Work instruction =>
Each line of the entries that contains the word "StandardScaler" adds one. Reply with the resulting number only.

Records for processing =>

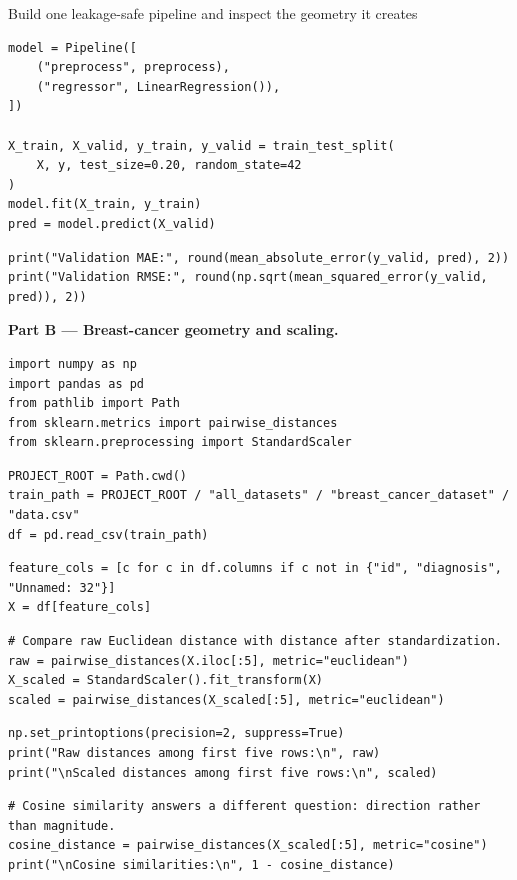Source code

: \begin{labproject}{Build one leakage-safe pipeline and inspect the geometry it creates}
\begin{lstlisting}[style=mlpython]
model = Pipeline([
    ("preprocess", preprocess),
    ("regressor", LinearRegression()),
])

X_train, X_valid, y_train, y_valid = train_test_split(
    X, y, test_size=0.20, random_state=42
)
model.fit(X_train, y_train)
pred = model.predict(X_valid)
\end{lstlisting}

\begin{lstlisting}[style=mlpython]
print("Validation MAE:", round(mean_absolute_error(y_valid, pred), 2))
print("Validation RMSE:", round(np.sqrt(mean_squared_error(y_valid, pred)), 2))
\end{lstlisting}

\medskip\noindent\textbf{Part B --- Breast-cancer geometry and scaling.}\par
\begin{lstlisting}[style=mlpython]
import numpy as np
import pandas as pd
from pathlib import Path
from sklearn.metrics import pairwise_distances
from sklearn.preprocessing import StandardScaler
\end{lstlisting}

\begin{lstlisting}[style=mlpython]
PROJECT_ROOT = Path.cwd()
train_path = PROJECT_ROOT / "all_datasets" / "breast_cancer_dataset" / "data.csv"
df = pd.read_csv(train_path)
\end{lstlisting}

\begin{lstlisting}[style=mlpython]
feature_cols = [c for c in df.columns if c not in {"id", "diagnosis", "Unnamed: 32"}]
X = df[feature_cols]
\end{lstlisting}

\begin{lstlisting}[style=mlpython]
# Compare raw Euclidean distance with distance after standardization.
raw = pairwise_distances(X.iloc[:5], metric="euclidean")
X_scaled = StandardScaler().fit_transform(X)
scaled = pairwise_distances(X_scaled[:5], metric="euclidean")
\end{lstlisting}

\begin{lstlisting}[style=mlpython]
np.set_printoptions(precision=2, suppress=True)
print("Raw distances among first five rows:\n", raw)
print("\nScaled distances among first five rows:\n", scaled)
\end{lstlisting}

\begin{lstlisting}[style=mlpython]
# Cosine similarity answers a different question: direction rather than magnitude.
cosine_distance = pairwise_distances(X_scaled[:5], metric="cosine")
print("\nCosine similarities:\n", 1 - cosine_distance)
\end{lstlisting}


\end{labproject}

Response for this exercise =>
2